> **THE PROBLEM**
Transcribe, word for word and with nothing extra, the line containing "- 다른 모듈(파일)에 있는 전역변수를 자신의 변수인 것처럼 사용한다." and each line that comes after it in the entries.

START EXTRACTED INFORMATION

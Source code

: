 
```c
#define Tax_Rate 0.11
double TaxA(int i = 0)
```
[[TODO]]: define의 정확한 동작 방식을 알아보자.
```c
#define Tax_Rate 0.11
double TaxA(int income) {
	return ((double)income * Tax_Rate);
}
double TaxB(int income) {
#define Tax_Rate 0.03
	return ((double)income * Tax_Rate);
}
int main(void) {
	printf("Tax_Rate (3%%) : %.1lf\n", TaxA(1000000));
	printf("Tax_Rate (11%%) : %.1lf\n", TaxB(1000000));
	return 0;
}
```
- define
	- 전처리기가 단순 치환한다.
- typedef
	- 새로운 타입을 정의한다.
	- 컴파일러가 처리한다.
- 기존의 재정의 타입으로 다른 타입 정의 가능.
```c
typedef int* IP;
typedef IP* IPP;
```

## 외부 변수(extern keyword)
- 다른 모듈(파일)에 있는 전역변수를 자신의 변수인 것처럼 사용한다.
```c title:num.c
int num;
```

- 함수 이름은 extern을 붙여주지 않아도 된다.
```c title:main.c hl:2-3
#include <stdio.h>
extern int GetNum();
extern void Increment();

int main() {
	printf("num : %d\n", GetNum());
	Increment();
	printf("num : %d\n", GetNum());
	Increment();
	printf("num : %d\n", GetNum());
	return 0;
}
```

END EXTRACTED INFORMATION

> **EXERCISE OUTPUT**
- 다른 모듈(파일)에 있는 전역변수를 자신의 변수인 것처럼 사용한다.
```c title:num.c
int num;
```

- 함수 이름은 extern을 붙여주지 않아도 된다.
```c title:main.c hl:2-3
#include <stdio.h>
extern int GetNum();
extern void Increment();

int main() {
	printf("num : %d\n", GetNum());
	Increment();
	printf("num : %d\n", GetNum());
	Increment();
	printf("num : %d\n", GetNum());
	return 0;
}
```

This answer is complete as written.